Beklenen Kız

1.9K 105 54
                                        


 Kalbimin çarpıntısı bütün bedenimi sarsıyordu. Yüreğimin içinde köpüre köpüre taşan bir hasret vardı. Ayaz'ı görmek istiyordum. "Bücür." Ayaz'ın tok sesine döndüm. Yan gülüşünü dudaklarına yerleştirmiş ve gözlerini kısarak bana bakıyordu. "Ayaz!" Göz kamaştırıcı görünüyordu. Ona sımsıkı sarılıp bir bütün olma isteği her şeyi bastırıyordu. Gözlerini kapatıp kollarını açtı. Gülümsedim ve koşmaya başladım.

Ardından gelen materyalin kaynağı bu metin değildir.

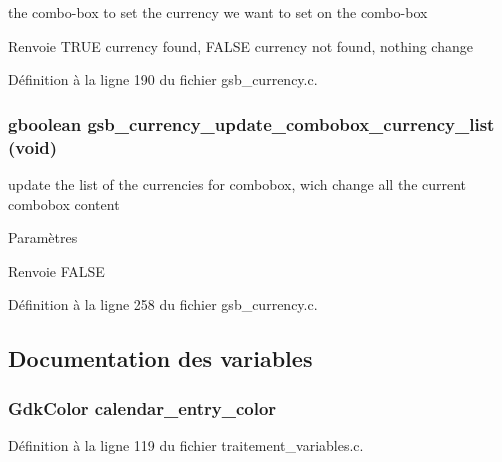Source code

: the combo-\/box to set  the currency we want to set on the combo-\/box

\begin{DoxyReturn}{Renvoie}
TRUE currency found, FALSE currency not found, nothing change 
\end{DoxyReturn}


Définition à la ligne 190 du fichier gsb\_\-currency.c.

\subsubsection[{gsb\_\-currency\_\-update\_\-combobox\_\-currency\_\-list}]{\setlength{\rightskip}{0pt plus 5cm}gboolean gsb\_\-currency\_\-update\_\-combobox\_\-currency\_\-list (void)}\label{gsb__currency_8c_aa0749d5749e2bef8d4e3d4f19f5d4524}
update the list of the currencies for combobox, wich change all the current combobox content


\begin{DoxyParams}{Paramètres}
\item[{\em }]\end{DoxyParams}
\begin{DoxyReturn}{Renvoie}
FALSE 
\end{DoxyReturn}


Définition à la ligne 258 du fichier gsb\_\-currency.c.



\subsection{Documentation des variables}
\subsubsection[{calendar\_\-entry\_\-color}]{\setlength{\rightskip}{0pt plus 5cm}GdkColor {\bf calendar\_\-entry\_\-color}}\label{gsb__currency_8c_aa809fea280ab9cef6e16774b54a573ae}


Définition à la ligne 119 du fichier traitement\_\-variables.c.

Tam önünde durduğumda başımı kaldırıp yüzüne baktım, gözleri hala kapalıydı. Ellerim yanaklarına gitti. Daha sonra arkaya atıp saçlarını okşadım. İçimden gelen isteği daha fazla bastıramadım ve sımsıkı sarılacakken bir şey oldu. Ben onu saramadan uzaklaşmaya başladı. Kaşlarım çatıldı. Ama uzaklaşan Ayaz değildi, dört bir yanından siyah eller onu geri sürüklüyordu. Ayaz da kaşlarını çatmış ama şaşkındı. Haykırdım. "Hey! Durun! Onu çok özledim!" Var gücümle koşmaya başladım. Ama lanet olsun ki var gücüm yetmiyordu çünkü ben koştukça daha hızlı uzaklaşıyordu. Nefes nefese kalmıştım. Durdum. Eller de durdu. Kendimi daha hızlı toparlayabilmek adına dizlerimden tutup başımı aşağı eğdim. Birkaç derin nefesten sonra başımı kaldırıp baktığımdaysa, Ayaz yoktu. Kalp atışlarım tekrar hızlandı. Gözlerim doldu. Hıçkırarak ağlamaya başladım. Eller bana doğru yaklaşmaya başladılar. Bir sürü kanlı el... Biri ayağımdan çekti ve her şey dönmeye başladı...

 Sarsılarak oturdum. Allah'ım bu nasıl rüya böyle? Elimi kalbimin üstüne koydum deli gibi atıyordu. İçimde aynı delilikteki ağlama isteği de cabası. Sadece bir rüya Eva, sadece rüya... Olanlar bilinçaltımı etkilemiş olmalıydı. "Tamam Eva sakin ol, sadece saatler sonra göreceksin Ayaz'ı." Saat demişken... "Saat!?" Hemen telefonuma uzandım. Ah, tahmin etmeliydim, alarmdan önce kalkmıştım yine. Yarım saat önce! Neyse bu sefer iyi oldu bu kâbus beni fena terlettiğinden bir duş alsam fena olmazdı.

 Hızlı bir duşun ardından saçlarımı havluyla hırpalarken bir yandan gardırobuma bakıyordum. Seçim yapmakta zorlanmamam gerekiyordu çünkü cici bir şeyler değil rahat bir şeyler giyecektim. Ama sinir bozucu şekilde karar veremiyordum. Artık saçımı kurutamayacak kadar ıslanmış havlumu yatağa fırlattım ve gözlerimi kısarak kıyafetlerime baktım. "Kararsızlık sana göre değil Eva." Koyu kahve rahat pantolonumu aldığım gibi giyindim. Üzerime de hardal rengi bol kazağımı geçirdim. İşte hazırım. Aynanın karşısına geçtim. Saçlarım dışında iyi görünüyordum. Kolyemi kazağın üstüne çıkarıp gülümsedim.

 Tuvalet masama oturduğumda tuhaf şekilde ikilemde kalmadım. Bugün saçlarımı uslandıracaktım. Kalın saç maşamı çekmecemden çıkarıp işe koyuldum. İşim bittiğinde başka birine dönüşmemiştim ama kesinlikle çok daha bakımlı görünüyordum. Ayna üzerinden kendime gözlerimi kıstım. Ah, çok mu abarttım? Yanlış anlar mı? Ellerimi saçlarımın arasından geçirip sallayarak biraz daha salaş bir görüntü elde etmeye çalıştım. Bakımlı olmayayım demiyorum, yine olayım ama böyle keskin geçişler çok dikkat çeker. Her şey yavaş yavaş.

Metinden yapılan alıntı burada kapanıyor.